Leicester Partnership Trust gave a presentation on the co-design with service users of local mental health services. Paula Vaughan and Gordon King
During the presentation it was noted that:-
· Following new funding of £815k, there was a for a new piece of work on mental health and wellbeing and to do a piece of work in partnership with primary care networks as key partners. Initially groups within the networks would be asked to do the following 5 things
o Have a real understanding and intelligence and narrative around the mental health needs of their local in neighbourhoods
o Have a quantative assessment impact of Covid on mental health and wellbeing needs in each of the communities
o Have conversations in the neighbourhood about what would make an impact in making lives better for them in the community.
o Formalise the partnerships in the local community in a more formal way to enable those involved in the partnerships such as local voluntary sector, faith and youth groups etc to meet, talk and work together.
o Think about the investment we have given them and what sort of things would they want to put in place locally that would work specifically for their community and we will help them to measure the outcomes in a common format to see what the impact the community assets and investments have been.
· It would be launched in the next week or two. LPT and CCG some management capacity and resources to help with this piece of work.
· Poor mental health services had always tried to be at the heart of understanding how the inequalities and the wider determinants of poor mental health play through around poverty, race, trauma and discrimination. Chronic mental health was also strong driver for poverty. It also carried a lot of baggage around race and dangerousness and we will use that to inform specific work we will be doing around black mental health and the wider BAIME agenda.
· Undertaking a wider public engagement with service users on the wider transformation changes ready for public consultation. There is a legal duty and also a moral duty to do this address stigma etc.
· Targeted engagement to address historical lack of engagement from some groups around patient engagement on mental health.
· At the heart of delivery is daily engagement and co-production.
· It was important to ensure that everything done on a care plan, a care pathway people’s medication plan, work with CPN and other organisation staff was how engagement was delivered in a way that was a genuine partnership to deliver high level mental health care and attain recovery for the patient. Recovery required agency in mental health and people having some hope and some control of what happens. If work was in partnership better outcomes were delivers for people.
· There was a recovery and collaborative care plan and cafe which was a 9-week programme shared space focusing on chine, connectivity, hope, opportunity and identity and meaning.
· Service users and carers were heavily involved in research. The psychologists team at Willows House and Stuart House engaged with service users on research on recovery on mental stress and recruitment panels to make sure we have the right representation of backgrounds of people when we recruit.

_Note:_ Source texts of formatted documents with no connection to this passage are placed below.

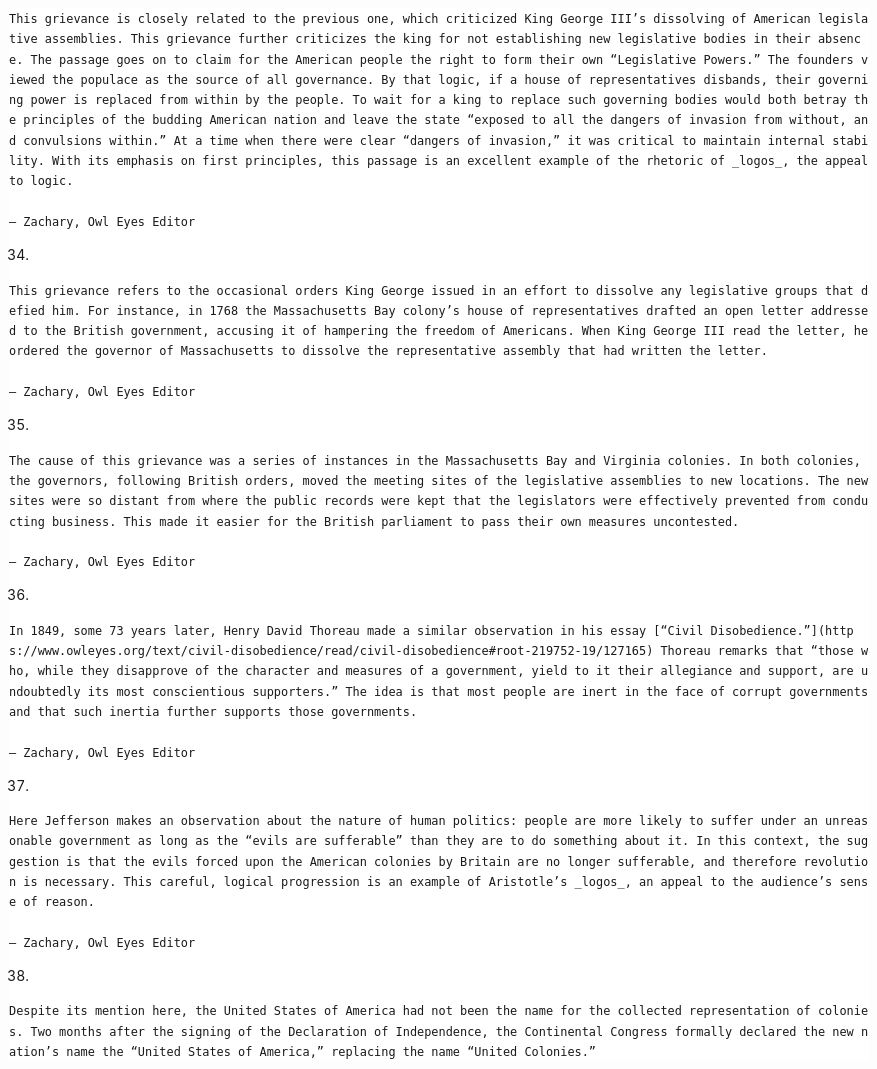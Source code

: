     This grievance is closely related to the previous one, which criticized King George III’s dissolving of American legislative assemblies. This grievance further criticizes the king for not establishing new legislative bodies in their absence. The passage goes on to claim for the American people the right to form their own “Legislative Powers.” The founders viewed the populace as the source of all governance. By that logic, if a house of representatives disbands, their governing power is replaced from within by the people. To wait for a king to replace such governing bodies would both betray the principles of the budding American nation and leave the state “exposed to all the dangers of invasion from without, and convulsions within.” At a time when there were clear “dangers of invasion,” it was critical to maintain internal stability. With its emphasis on first principles, this passage is an excellent example of the rhetoric of _logos_, the appeal to logic.
    
    — Zachary, Owl Eyes Editor
34.  [](#root-14/128771)
    
    This grievance refers to the occasional orders King George issued in an effort to dissolve any legislative groups that defied him. For instance, in 1768 the Massachusetts Bay colony’s house of representatives drafted an open letter addressed to the British government, accusing it of hampering the freedom of Americans. When King George III read the letter, he ordered the governor of Massachusetts to dissolve the representative assembly that had written the letter.
    
    — Zachary, Owl Eyes Editor
35.  [](#root-12/128770)
    
    The cause of this grievance was a series of instances in the Massachusetts Bay and Virginia colonies. In both colonies, the governors, following British orders, moved the meeting sites of the legislative assemblies to new locations. The new sites were so distant from where the public records were kept that the legislators were effectively prevented from conducting business. This made it easier for the British parliament to pass their own measures uncontested.
    
    — Zachary, Owl Eyes Editor
36.  [](#root-4/128769)
    
    In 1849, some 73 years later, Henry David Thoreau made a similar observation in his essay [“Civil Disobedience.”](https://www.owleyes.org/text/civil-disobedience/read/civil-disobedience#root-219752-19/127165) Thoreau remarks that “those who, while they disapprove of the character and measures of a government, yield to it their allegiance and support, are undoubtedly its most conscientious supporters.” The idea is that most people are inert in the face of corrupt governments and that such inertia further supports those governments.
    
    — Zachary, Owl Eyes Editor
37.  [](#root-4/128768)
    
    Here Jefferson makes an observation about the nature of human politics: people are more likely to suffer under an unreasonable government as long as the “evils are sufferable” than they are to do something about it. In this context, the suggestion is that the evils forced upon the American colonies by Britain are no longer sufferable, and therefore revolution is necessary. This careful, logical progression is an example of Aristotle’s _logos_, an appeal to the audience’s sense of reason.
    
    — Zachary, Owl Eyes Editor
38.  [](#root-64/128764)
    
    Despite its mention here, the United States of America had not been the name for the collected representation of colonies. Two months after the signing of the Declaration of Independence, the Continental Congress formally declared the new nation’s name the “United States of America,” replacing the name “United Colonies.”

· Also doing work on self-assessments tools, central access points, and work around absconsion.
· Outcomes were only meaningful if they were developed by service users as they know how it feels to receive services and they know the outcomes they are looking for.
Board members commented:-
· Working at neighbourhood and community level was welcomed as targeted services were important including cultural specific services which should involve voluntary and community groups in providing them.
· When large contracts were awarded it could prevent small groups that were making local services and a vital contribution from being considered. There was a need to people who needed services a choice, so they could go to different groups to provide what they needed. Small groups should not be excluded by organisations when going the tendering process as this could lead to
Part of the infrastructure being lost and depriving small groups of investment to continue to deliver their valuable services.
· It was desirable to embed genuine wellbeing and resilience within communities. It was also important to not just treat illnesses but to foster positive spirits and resilience. Mental health was not just about the absence of disease but also about positivity and hope.
· LPT had made and excellent way of making material available to people to focus on small habits and actions that foster wellbeing as opposed to dealing with poor mental health during the Covid restrictions. It was not just about addressing the consequences of not being well but using green spaces and access to transport were huge factors in promoting wellbeing to foster positive attitude and resilience in the future for people.
The Chair thanked Paula and Gordon King for this important piece of work. Mental health was equally as important as physical health and needed to have equity of resources and parity of esteem. The changes being made were welcomed and a further update on these to a future meeting would be helpful. Numerous conversations with black ethnic communities all mentioned mental health issues as being important to the them. It would be desirable to have a symposium with members of the black community so that engagement can be taken forward on this issue and to learn lessons as engagement progressed from this piece of work. The Council’s community, leisure and neighbourhood centres could be used help with this initiative.